[Data records]
- Opening Delimiter -
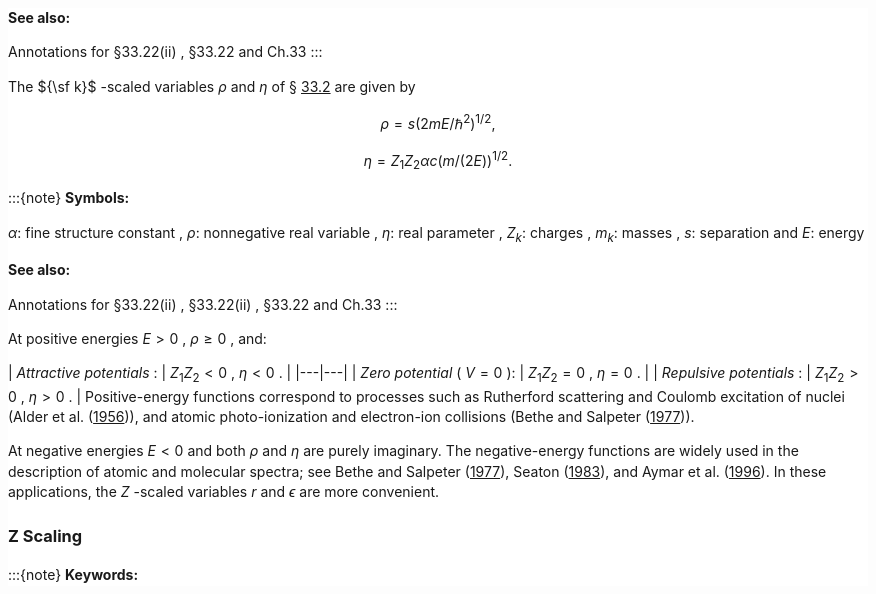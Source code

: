 **See also:**

Annotations for §33.22(ii) , §33.22 and Ch.33
:::

The ${\sf k}$ -scaled variables $\rho$ and $\eta$ of § [33.2](./33.2.md "§33.2 Definitions and Basic Properties ‣ Variables 𝜌,𝜂 ‣ Chapter 33 Coulomb Functions") are given by

<a id="E4"></a>

<a id="Ex4"></a>
$$
\displaystyle\rho \displaystyle=s(2mE/\hbar^{2})^{1/2}, \tag{33.22.4}
$$

<a id="Ex5"></a>
$$
\displaystyle\eta \displaystyle=Z_{1}Z_{2}\alpha c(m/(2E))^{1/2}.
$$

:::{note}
**Symbols:**

$\alpha$: fine structure constant , $\rho$: nonnegative real variable , $\eta$: real parameter , $Z_{k}$: charges , $m_{k}$: masses , $s$: separation and $E$: energy

**See also:**

Annotations for §33.22(ii) , §33.22(ii) , §33.22 and Ch.33
:::

At positive energies $E>0$ , $\rho\geq 0$ , and:

<a id="Px1.tab1"></a>
| *Attractive potentials* : | $Z_{1}Z_{2}<0$ , $\eta<0$ . |
|---|---|
| *Zero potential* ( $V=0$ ): | $Z_{1}Z_{2}=0$ , $\eta=0$ . |
| *Repulsive potentials* : | $Z_{1}Z_{2}>0$ , $\eta>0$ . |
Positive-energy functions correspond to processes such as Rutherford scattering and Coulomb excitation of nuclei (Alder et al. ([1956](./bib/index.html#bib2697 "Study of nuclear structure by electromagnetic excitation with accelerated ions"))), and atomic photo-ionization and electron-ion collisions (Bethe and Salpeter ([1977](./bib/B.html#bib2694 "Quantum Mechanics of One- and Two-electron Atoms"))).

At negative energies $E<0$ and both $\rho$ and $\eta$ are purely imaginary. The negative-energy functions are widely used in the description of atomic and molecular spectra; see Bethe and Salpeter ([1977](./bib/B.html#bib2694 "Quantum Mechanics of One- and Two-electron Atoms")), Seaton ([1983](./bib/S.html#bib2032 "Quantum defect theory")), and Aymar et al. ([1996](./bib/index.html#bib2700 "Multichannel Rydberg spectroscopy of complex atoms")). In these applications, the $Z$ -scaled variables $r$ and $\epsilon$ are more convenient.


### Z Scaling

:::{note}
**Keywords:**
- Closing Delimiter -
**What you should do**:
Return every line from the entries above that contains the word "atomic".

**Response to the task**:
Positive-energy functions correspond to processes such as Rutherford scattering and Coulomb excitation of nuclei (Alder et al. ([1956](./bib/index.html#bib2697 "Study of nuclear structure by electromagnetic excitation with accelerated ions"))), and atomic photo-ionization and electron-ion collisions (Bethe and Salpeter ([1977](./bib/B.html#bib2694 "Quantum Mechanics of One- and Two-electron Atoms"))).
At negative energies $E<0$ and both $\rho$ and $\eta$ are purely imaginary. The negative-energy functions are widely used in the description of atomic and molecular spectra; see Bethe and Salpeter ([1977](./bib/B.html#bib2694 "Quantum Mechanics of One- and Two-electron Atoms")), Seaton ([1983](./bib/S.html#bib2032 "Quantum defect theory")), and Aymar et al. ([1996](./bib/index.html#bib2700 "Multichannel Rydberg spectroscopy of complex atoms")). In these applications, the $Z$ -scaled variables $r$ and $\epsilon$ are more convenient.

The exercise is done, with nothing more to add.